Durante los años cercanos a la fundación de la ciudad de Necochea, en los albores de la creación de  Puerto Quequén, hubo muchos barcos que llegaron a estas costas con materiales, insumos, provisiones y miles de cosas más. De la misma forma, estos barcos se llevaban los frutos del campo aprovechando las bondades y facilidad de entrar al estuario del Rio Quequén.

La ciudad de Necochea y unos años después, la ciudad de Quequén, comenzaban a crecer y demandar materiales que antes ni en los sueños se podrían imaginar.

Había barcos que transportaban cal y cemento. Esos materiales en esa época, habrían sido casi imposible llevarlos a las nacientes ciudades por otros medios.

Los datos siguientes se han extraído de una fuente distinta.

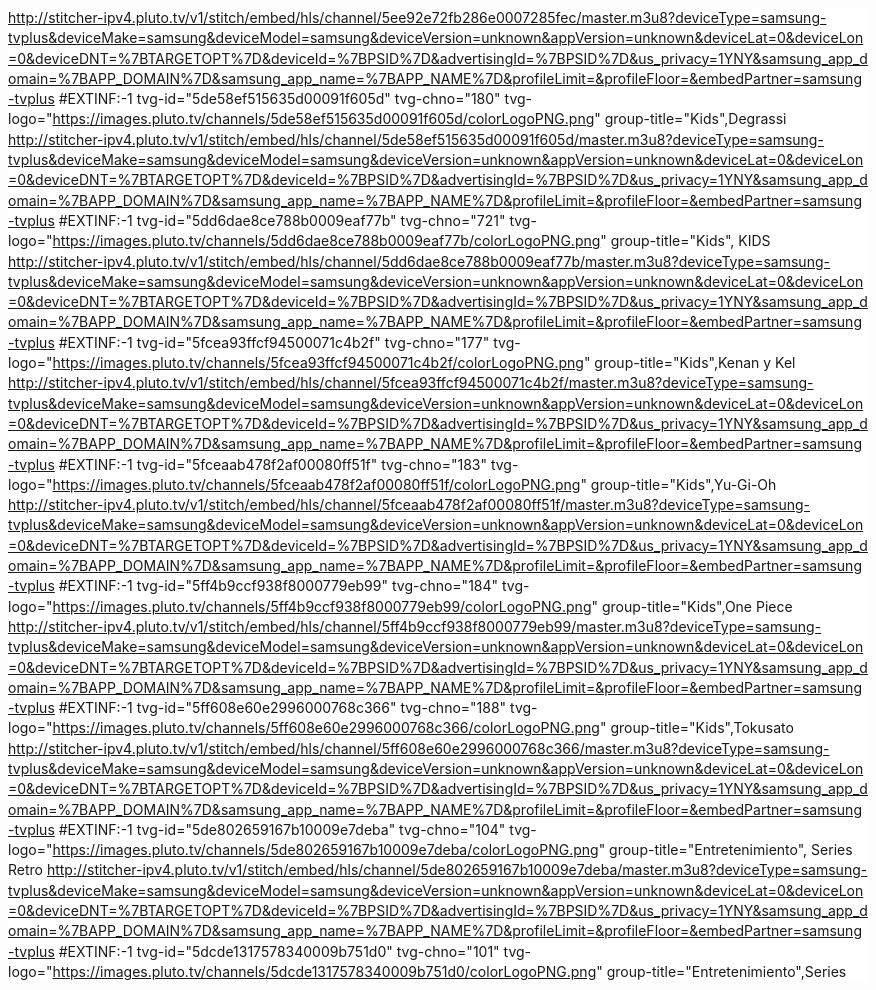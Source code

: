 http://stitcher-ipv4.pluto.tv/v1/stitch/embed/hls/channel/5ee92e72fb286e0007285fec/master.m3u8?deviceType=samsung-tvplus&deviceMake=samsung&deviceModel=samsung&deviceVersion=unknown&appVersion=unknown&deviceLat=0&deviceLon=0&deviceDNT=%7BTARGETOPT%7D&deviceId=%7BPSID%7D&advertisingId=%7BPSID%7D&us_privacy=1YNY&samsung_app_domain=%7BAPP_DOMAIN%7D&samsung_app_name=%7BAPP_NAME%7D&profileLimit=&profileFloor=&embedPartner=samsung-tvplus
#EXTINF:-1 tvg-id="5de58ef515635d00091f605d" tvg-chno="180" tvg-logo="https://images.pluto.tv/channels/5de58ef515635d00091f605d/colorLogoPNG.png" group-title="Kids",Degrassi
http://stitcher-ipv4.pluto.tv/v1/stitch/embed/hls/channel/5de58ef515635d00091f605d/master.m3u8?deviceType=samsung-tvplus&deviceMake=samsung&deviceModel=samsung&deviceVersion=unknown&appVersion=unknown&deviceLat=0&deviceLon=0&deviceDNT=%7BTARGETOPT%7D&deviceId=%7BPSID%7D&advertisingId=%7BPSID%7D&us_privacy=1YNY&samsung_app_domain=%7BAPP_DOMAIN%7D&samsung_app_name=%7BAPP_NAME%7D&profileLimit=&profileFloor=&embedPartner=samsung-tvplus
#EXTINF:-1 tvg-id="5dd6dae8ce788b0009eaf77b" tvg-chno="721" tvg-logo="https://images.pluto.tv/channels/5dd6dae8ce788b0009eaf77b/colorLogoPNG.png" group-title="Kids", KIDS
http://stitcher-ipv4.pluto.tv/v1/stitch/embed/hls/channel/5dd6dae8ce788b0009eaf77b/master.m3u8?deviceType=samsung-tvplus&deviceMake=samsung&deviceModel=samsung&deviceVersion=unknown&appVersion=unknown&deviceLat=0&deviceLon=0&deviceDNT=%7BTARGETOPT%7D&deviceId=%7BPSID%7D&advertisingId=%7BPSID%7D&us_privacy=1YNY&samsung_app_domain=%7BAPP_DOMAIN%7D&samsung_app_name=%7BAPP_NAME%7D&profileLimit=&profileFloor=&embedPartner=samsung-tvplus
#EXTINF:-1 tvg-id="5fcea93ffcf94500071c4b2f" tvg-chno="177" tvg-logo="https://images.pluto.tv/channels/5fcea93ffcf94500071c4b2f/colorLogoPNG.png" group-title="Kids",Kenan y Kel
http://stitcher-ipv4.pluto.tv/v1/stitch/embed/hls/channel/5fcea93ffcf94500071c4b2f/master.m3u8?deviceType=samsung-tvplus&deviceMake=samsung&deviceModel=samsung&deviceVersion=unknown&appVersion=unknown&deviceLat=0&deviceLon=0&deviceDNT=%7BTARGETOPT%7D&deviceId=%7BPSID%7D&advertisingId=%7BPSID%7D&us_privacy=1YNY&samsung_app_domain=%7BAPP_DOMAIN%7D&samsung_app_name=%7BAPP_NAME%7D&profileLimit=&profileFloor=&embedPartner=samsung-tvplus
#EXTINF:-1 tvg-id="5fceaab478f2af00080ff51f" tvg-chno="183" tvg-logo="https://images.pluto.tv/channels/5fceaab478f2af00080ff51f/colorLogoPNG.png" group-title="Kids",Yu-Gi-Oh
http://stitcher-ipv4.pluto.tv/v1/stitch/embed/hls/channel/5fceaab478f2af00080ff51f/master.m3u8?deviceType=samsung-tvplus&deviceMake=samsung&deviceModel=samsung&deviceVersion=unknown&appVersion=unknown&deviceLat=0&deviceLon=0&deviceDNT=%7BTARGETOPT%7D&deviceId=%7BPSID%7D&advertisingId=%7BPSID%7D&us_privacy=1YNY&samsung_app_domain=%7BAPP_DOMAIN%7D&samsung_app_name=%7BAPP_NAME%7D&profileLimit=&profileFloor=&embedPartner=samsung-tvplus
#EXTINF:-1 tvg-id="5ff4b9ccf938f8000779eb99" tvg-chno="184" tvg-logo="https://images.pluto.tv/channels/5ff4b9ccf938f8000779eb99/colorLogoPNG.png" group-title="Kids",One Piece
http://stitcher-ipv4.pluto.tv/v1/stitch/embed/hls/channel/5ff4b9ccf938f8000779eb99/master.m3u8?deviceType=samsung-tvplus&deviceMake=samsung&deviceModel=samsung&deviceVersion=unknown&appVersion=unknown&deviceLat=0&deviceLon=0&deviceDNT=%7BTARGETOPT%7D&deviceId=%7BPSID%7D&advertisingId=%7BPSID%7D&us_privacy=1YNY&samsung_app_domain=%7BAPP_DOMAIN%7D&samsung_app_name=%7BAPP_NAME%7D&profileLimit=&profileFloor=&embedPartner=samsung-tvplus
#EXTINF:-1 tvg-id="5ff608e60e2996000768c366" tvg-chno="188" tvg-logo="https://images.pluto.tv/channels/5ff608e60e2996000768c366/colorLogoPNG.png" group-title="Kids",Tokusato
http://stitcher-ipv4.pluto.tv/v1/stitch/embed/hls/channel/5ff608e60e2996000768c366/master.m3u8?deviceType=samsung-tvplus&deviceMake=samsung&deviceModel=samsung&deviceVersion=unknown&appVersion=unknown&deviceLat=0&deviceLon=0&deviceDNT=%7BTARGETOPT%7D&deviceId=%7BPSID%7D&advertisingId=%7BPSID%7D&us_privacy=1YNY&samsung_app_domain=%7BAPP_DOMAIN%7D&samsung_app_name=%7BAPP_NAME%7D&profileLimit=&profileFloor=&embedPartner=samsung-tvplus
#EXTINF:-1 tvg-id="5de802659167b10009e7deba" tvg-chno="104" tvg-logo="https://images.pluto.tv/channels/5de802659167b10009e7deba/colorLogoPNG.png" group-title="Entretenimiento", Series Retro
http://stitcher-ipv4.pluto.tv/v1/stitch/embed/hls/channel/5de802659167b10009e7deba/master.m3u8?deviceType=samsung-tvplus&deviceMake=samsung&deviceModel=samsung&deviceVersion=unknown&appVersion=unknown&deviceLat=0&deviceLon=0&deviceDNT=%7BTARGETOPT%7D&deviceId=%7BPSID%7D&advertisingId=%7BPSID%7D&us_privacy=1YNY&samsung_app_domain=%7BAPP_DOMAIN%7D&samsung_app_name=%7BAPP_NAME%7D&profileLimit=&profileFloor=&embedPartner=samsung-tvplus
#EXTINF:-1 tvg-id="5dcde1317578340009b751d0" tvg-chno="101" tvg-logo="https://images.pluto.tv/channels/5dcde1317578340009b751d0/colorLogoPNG.png" group-title="Entretenimiento",Series
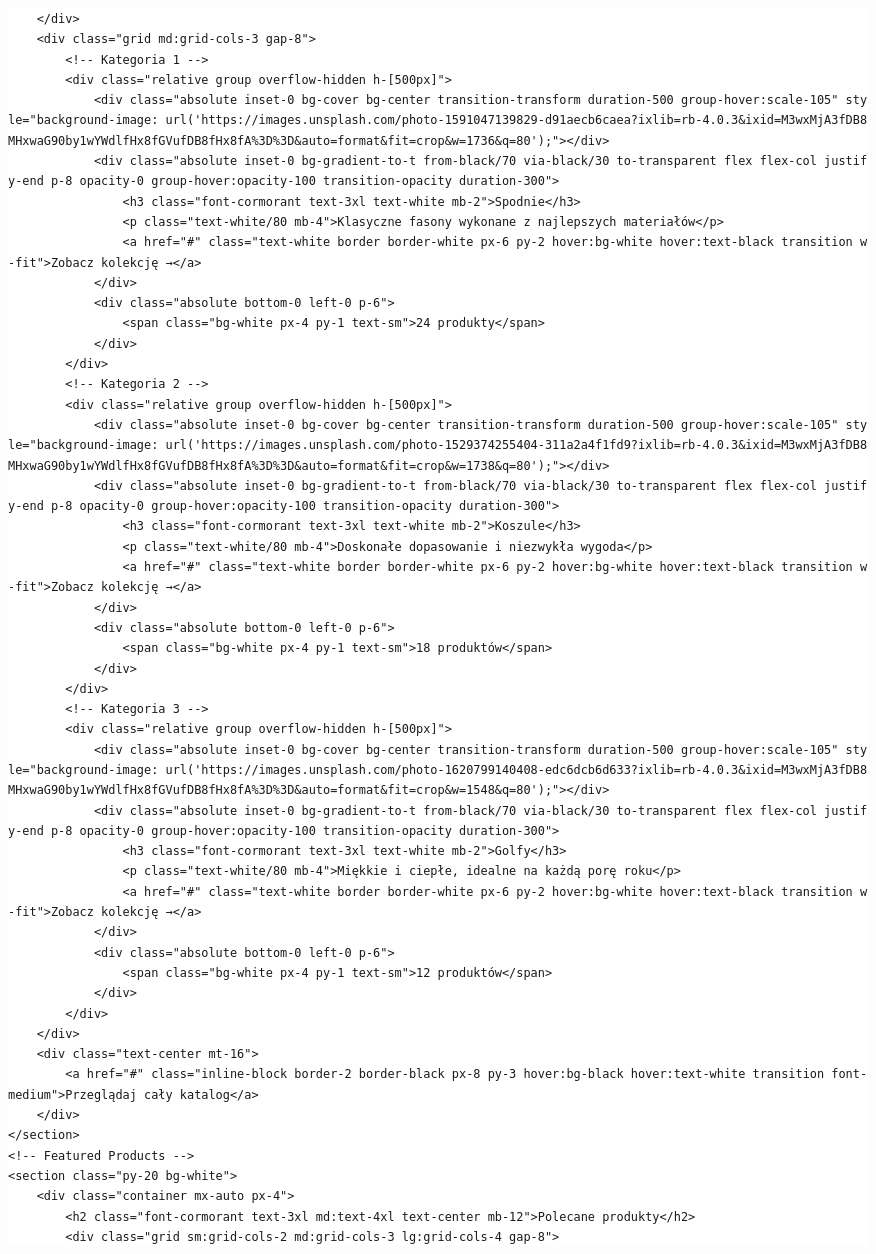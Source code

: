         </div>
        <div class="grid md:grid-cols-3 gap-8">
            <!-- Kategoria 1 -->
            <div class="relative group overflow-hidden h-[500px]">
                <div class="absolute inset-0 bg-cover bg-center transition-transform duration-500 group-hover:scale-105" style="background-image: url('https://images.unsplash.com/photo-1591047139829-d91aecb6caea?ixlib=rb-4.0.3&ixid=M3wxMjA3fDB8MHxwaG90by1wYWdlfHx8fGVufDB8fHx8fA%3D%3D&auto=format&fit=crop&w=1736&q=80');"></div>
                <div class="absolute inset-0 bg-gradient-to-t from-black/70 via-black/30 to-transparent flex flex-col justify-end p-8 opacity-0 group-hover:opacity-100 transition-opacity duration-300">
                    <h3 class="font-cormorant text-3xl text-white mb-2">Spodnie</h3>
                    <p class="text-white/80 mb-4">Klasyczne fasony wykonane z najlepszych materiałów</p>
                    <a href="#" class="text-white border border-white px-6 py-2 hover:bg-white hover:text-black transition w-fit">Zobacz kolekcję →</a>
                </div>
                <div class="absolute bottom-0 left-0 p-6">
                    <span class="bg-white px-4 py-1 text-sm">24 produkty</span>
                </div>
            </div>
            <!-- Kategoria 2 -->
            <div class="relative group overflow-hidden h-[500px]">
                <div class="absolute inset-0 bg-cover bg-center transition-transform duration-500 group-hover:scale-105" style="background-image: url('https://images.unsplash.com/photo-1529374255404-311a2a4f1fd9?ixlib=rb-4.0.3&ixid=M3wxMjA3fDB8MHxwaG90by1wYWdlfHx8fGVufDB8fHx8fA%3D%3D&auto=format&fit=crop&w=1738&q=80');"></div>
                <div class="absolute inset-0 bg-gradient-to-t from-black/70 via-black/30 to-transparent flex flex-col justify-end p-8 opacity-0 group-hover:opacity-100 transition-opacity duration-300">
                    <h3 class="font-cormorant text-3xl text-white mb-2">Koszule</h3>
                    <p class="text-white/80 mb-4">Doskonałe dopasowanie i niezwykła wygoda</p>
                    <a href="#" class="text-white border border-white px-6 py-2 hover:bg-white hover:text-black transition w-fit">Zobacz kolekcję →</a>
                </div>
                <div class="absolute bottom-0 left-0 p-6">
                    <span class="bg-white px-4 py-1 text-sm">18 produktów</span>
                </div>
            </div>
            <!-- Kategoria 3 -->
            <div class="relative group overflow-hidden h-[500px]">
                <div class="absolute inset-0 bg-cover bg-center transition-transform duration-500 group-hover:scale-105" style="background-image: url('https://images.unsplash.com/photo-1620799140408-edc6dcb6d633?ixlib=rb-4.0.3&ixid=M3wxMjA3fDB8MHxwaG90by1wYWdlfHx8fGVufDB8fHx8fA%3D%3D&auto=format&fit=crop&w=1548&q=80');"></div>
                <div class="absolute inset-0 bg-gradient-to-t from-black/70 via-black/30 to-transparent flex flex-col justify-end p-8 opacity-0 group-hover:opacity-100 transition-opacity duration-300">
                    <h3 class="font-cormorant text-3xl text-white mb-2">Golfy</h3>
                    <p class="text-white/80 mb-4">Miękkie i ciepłe, idealne na każdą porę roku</p>
                    <a href="#" class="text-white border border-white px-6 py-2 hover:bg-white hover:text-black transition w-fit">Zobacz kolekcję →</a>
                </div>
                <div class="absolute bottom-0 left-0 p-6">
                    <span class="bg-white px-4 py-1 text-sm">12 produktów</span>
                </div>
            </div>
        </div>
        <div class="text-center mt-16">
            <a href="#" class="inline-block border-2 border-black px-8 py-3 hover:bg-black hover:text-white transition font-medium">Przeglądaj cały katalog</a>
        </div>
    </section>
    <!-- Featured Products -->
    <section class="py-20 bg-white">
        <div class="container mx-auto px-4">
            <h2 class="font-cormorant text-3xl md:text-4xl text-center mb-12">Polecane produkty</h2>
            <div class="grid sm:grid-cols-2 md:grid-cols-3 lg:grid-cols-4 gap-8">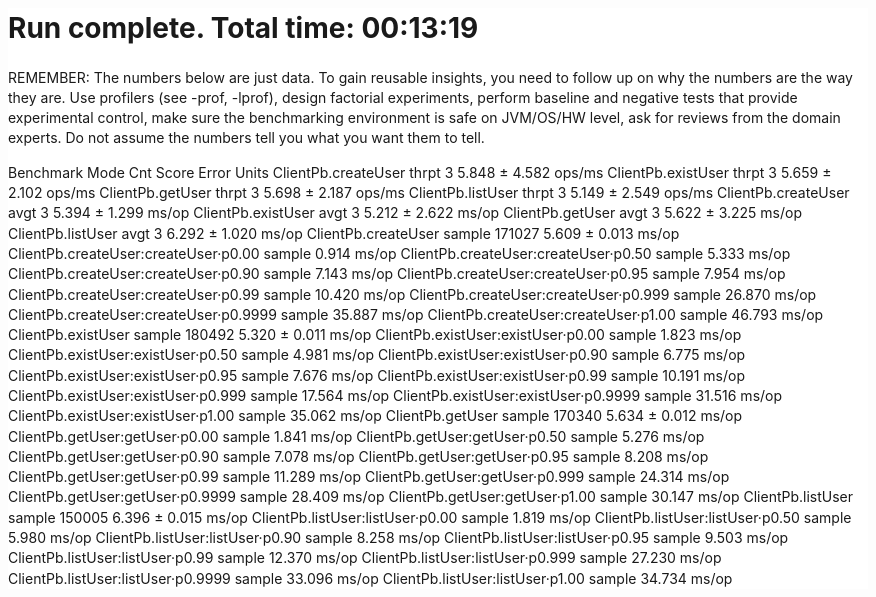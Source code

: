 
# Run complete. Total time: 00:13:19

REMEMBER: The numbers below are just data. To gain reusable insights, you need to follow up on
why the numbers are the way they are. Use profilers (see -prof, -lprof), design factorial
experiments, perform baseline and negative tests that provide experimental control, make sure
the benchmarking environment is safe on JVM/OS/HW level, ask for reviews from the domain experts.
Do not assume the numbers tell you what you want them to tell.

Benchmark                                 Mode     Cnt   Score   Error   Units
ClientPb.createUser                      thrpt       3   5.848 ± 4.582  ops/ms
ClientPb.existUser                       thrpt       3   5.659 ± 2.102  ops/ms
ClientPb.getUser                         thrpt       3   5.698 ± 2.187  ops/ms
ClientPb.listUser                        thrpt       3   5.149 ± 2.549  ops/ms
ClientPb.createUser                       avgt       3   5.394 ± 1.299   ms/op
ClientPb.existUser                        avgt       3   5.212 ± 2.622   ms/op
ClientPb.getUser                          avgt       3   5.622 ± 3.225   ms/op
ClientPb.listUser                         avgt       3   6.292 ± 1.020   ms/op
ClientPb.createUser                     sample  171027   5.609 ± 0.013   ms/op
ClientPb.createUser:createUser·p0.00    sample           0.914           ms/op
ClientPb.createUser:createUser·p0.50    sample           5.333           ms/op
ClientPb.createUser:createUser·p0.90    sample           7.143           ms/op
ClientPb.createUser:createUser·p0.95    sample           7.954           ms/op
ClientPb.createUser:createUser·p0.99    sample          10.420           ms/op
ClientPb.createUser:createUser·p0.999   sample          26.870           ms/op
ClientPb.createUser:createUser·p0.9999  sample          35.887           ms/op
ClientPb.createUser:createUser·p1.00    sample          46.793           ms/op
ClientPb.existUser                      sample  180492   5.320 ± 0.011   ms/op
ClientPb.existUser:existUser·p0.00      sample           1.823           ms/op
ClientPb.existUser:existUser·p0.50      sample           4.981           ms/op
ClientPb.existUser:existUser·p0.90      sample           6.775           ms/op
ClientPb.existUser:existUser·p0.95      sample           7.676           ms/op
ClientPb.existUser:existUser·p0.99      sample          10.191           ms/op
ClientPb.existUser:existUser·p0.999     sample          17.564           ms/op
ClientPb.existUser:existUser·p0.9999    sample          31.516           ms/op
ClientPb.existUser:existUser·p1.00      sample          35.062           ms/op
ClientPb.getUser                        sample  170340   5.634 ± 0.012   ms/op
ClientPb.getUser:getUser·p0.00          sample           1.841           ms/op
ClientPb.getUser:getUser·p0.50          sample           5.276           ms/op
ClientPb.getUser:getUser·p0.90          sample           7.078           ms/op
ClientPb.getUser:getUser·p0.95          sample           8.208           ms/op
ClientPb.getUser:getUser·p0.99          sample          11.289           ms/op
ClientPb.getUser:getUser·p0.999         sample          24.314           ms/op
ClientPb.getUser:getUser·p0.9999        sample          28.409           ms/op
ClientPb.getUser:getUser·p1.00          sample          30.147           ms/op
ClientPb.listUser                       sample  150005   6.396 ± 0.015   ms/op
ClientPb.listUser:listUser·p0.00        sample           1.819           ms/op
ClientPb.listUser:listUser·p0.50        sample           5.980           ms/op
ClientPb.listUser:listUser·p0.90        sample           8.258           ms/op
ClientPb.listUser:listUser·p0.95        sample           9.503           ms/op
ClientPb.listUser:listUser·p0.99        sample          12.370           ms/op
ClientPb.listUser:listUser·p0.999       sample          27.230           ms/op
ClientPb.listUser:listUser·p0.9999      sample          33.096           ms/op
ClientPb.listUser:listUser·p1.00        sample          34.734           ms/op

El día 22 de mayo de 1890  un velero se acercaba a las costas de Quequén transportando barricas llenas de cal en su bodega. En realidad, no hay muchos más datos sobre éste. Ni siquiera se sabe si realmente el mismo tenía como destino este puerto.

Lo que sí se sabe es que de repente, a media tarde, estas barricas se mojaron por la marejada y comenzaron a explotar. Todo el barco se incendió. La tripulación debió tratar de llegar de alguna manera a la costa. El barco ardió durante toda la noche hasta que finalmente las olas lo llevaron hasta la playa donde quedaron los restos calcinados del mismo. Según relatos, eso ocurrió en la zona de las playas de Quequén. No hubo víctimas fatales.

Esto bien podría haber quedado en el absoluto anonimato, debido a que por esos años poca información había, a no ser porque a alguien se le ocurrió guardar la crónica en un texto novelado que si bien se conoce al autor, no ha sido posible hacernos del original.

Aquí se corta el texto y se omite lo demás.